=== Begin Enclosure ===

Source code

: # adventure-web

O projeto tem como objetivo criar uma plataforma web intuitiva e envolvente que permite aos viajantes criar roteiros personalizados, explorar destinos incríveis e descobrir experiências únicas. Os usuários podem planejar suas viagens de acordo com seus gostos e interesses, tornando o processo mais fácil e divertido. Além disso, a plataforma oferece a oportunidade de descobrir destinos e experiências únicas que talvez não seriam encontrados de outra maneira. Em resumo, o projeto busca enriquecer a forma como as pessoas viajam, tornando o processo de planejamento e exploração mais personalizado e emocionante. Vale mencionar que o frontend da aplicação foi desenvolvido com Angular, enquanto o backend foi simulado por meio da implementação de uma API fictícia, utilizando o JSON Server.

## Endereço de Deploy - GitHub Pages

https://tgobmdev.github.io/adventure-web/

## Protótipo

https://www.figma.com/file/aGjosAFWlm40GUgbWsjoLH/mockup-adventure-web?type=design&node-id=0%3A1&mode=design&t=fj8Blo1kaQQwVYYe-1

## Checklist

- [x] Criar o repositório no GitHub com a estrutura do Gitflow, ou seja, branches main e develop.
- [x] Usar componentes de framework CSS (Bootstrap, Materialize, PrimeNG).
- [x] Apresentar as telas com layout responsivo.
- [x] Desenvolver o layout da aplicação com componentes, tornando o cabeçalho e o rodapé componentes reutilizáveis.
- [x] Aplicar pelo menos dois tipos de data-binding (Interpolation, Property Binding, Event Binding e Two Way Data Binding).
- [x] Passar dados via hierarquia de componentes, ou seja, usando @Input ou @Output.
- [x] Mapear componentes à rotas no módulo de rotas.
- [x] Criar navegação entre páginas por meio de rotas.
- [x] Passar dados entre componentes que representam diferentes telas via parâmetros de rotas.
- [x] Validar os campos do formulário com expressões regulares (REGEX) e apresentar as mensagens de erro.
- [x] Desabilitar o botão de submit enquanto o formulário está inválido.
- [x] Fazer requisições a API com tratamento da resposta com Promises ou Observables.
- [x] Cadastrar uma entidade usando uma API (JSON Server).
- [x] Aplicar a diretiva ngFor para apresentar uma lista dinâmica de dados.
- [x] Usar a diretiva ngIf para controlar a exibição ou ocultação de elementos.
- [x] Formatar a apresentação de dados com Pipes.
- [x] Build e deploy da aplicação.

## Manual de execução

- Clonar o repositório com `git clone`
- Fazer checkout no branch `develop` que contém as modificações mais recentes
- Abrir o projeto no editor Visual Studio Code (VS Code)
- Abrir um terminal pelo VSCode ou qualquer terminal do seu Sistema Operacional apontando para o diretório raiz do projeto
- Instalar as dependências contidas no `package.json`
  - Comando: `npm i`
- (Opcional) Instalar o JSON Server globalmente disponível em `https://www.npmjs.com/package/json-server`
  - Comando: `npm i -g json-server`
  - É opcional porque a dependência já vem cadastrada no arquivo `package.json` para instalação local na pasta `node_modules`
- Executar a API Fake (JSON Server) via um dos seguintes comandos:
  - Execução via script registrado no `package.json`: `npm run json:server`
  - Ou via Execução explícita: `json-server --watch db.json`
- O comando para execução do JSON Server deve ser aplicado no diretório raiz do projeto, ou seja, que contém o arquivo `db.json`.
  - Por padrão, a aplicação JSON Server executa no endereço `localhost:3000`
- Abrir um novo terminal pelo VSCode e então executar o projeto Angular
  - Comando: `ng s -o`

=== End Enclosure ===
=== Begin Enclosure ===

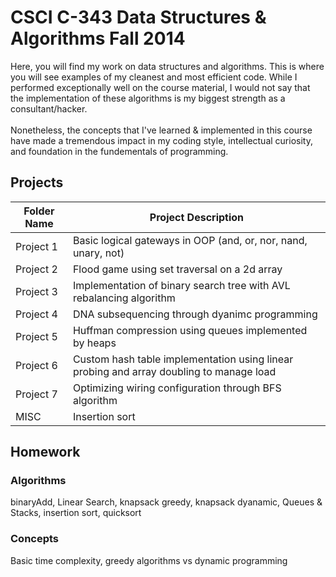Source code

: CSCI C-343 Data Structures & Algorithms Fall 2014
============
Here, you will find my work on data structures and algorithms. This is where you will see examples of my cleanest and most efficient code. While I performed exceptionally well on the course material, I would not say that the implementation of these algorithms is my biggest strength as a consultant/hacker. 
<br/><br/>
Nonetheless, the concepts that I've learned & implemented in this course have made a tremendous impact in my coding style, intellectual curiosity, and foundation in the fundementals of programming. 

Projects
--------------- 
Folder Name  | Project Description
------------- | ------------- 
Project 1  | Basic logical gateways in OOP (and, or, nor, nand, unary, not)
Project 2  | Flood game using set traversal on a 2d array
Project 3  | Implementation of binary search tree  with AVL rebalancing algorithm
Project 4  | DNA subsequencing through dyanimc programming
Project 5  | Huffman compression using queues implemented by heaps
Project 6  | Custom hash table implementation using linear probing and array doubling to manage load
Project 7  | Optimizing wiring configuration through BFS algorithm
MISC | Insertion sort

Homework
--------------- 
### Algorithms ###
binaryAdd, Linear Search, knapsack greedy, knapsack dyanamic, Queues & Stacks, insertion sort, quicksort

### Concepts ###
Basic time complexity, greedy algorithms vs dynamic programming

=== End Enclosure ===

__What the task asks__
Wherever a line of the listing above contains the string "diretiva", copy that line.

__Exercise response__
- [x] Aplicar a diretiva ngFor para apresentar uma lista dinâmica de dados.
- [x] Usar a diretiva ngIf para controlar a exibição ou ocultação de elementos.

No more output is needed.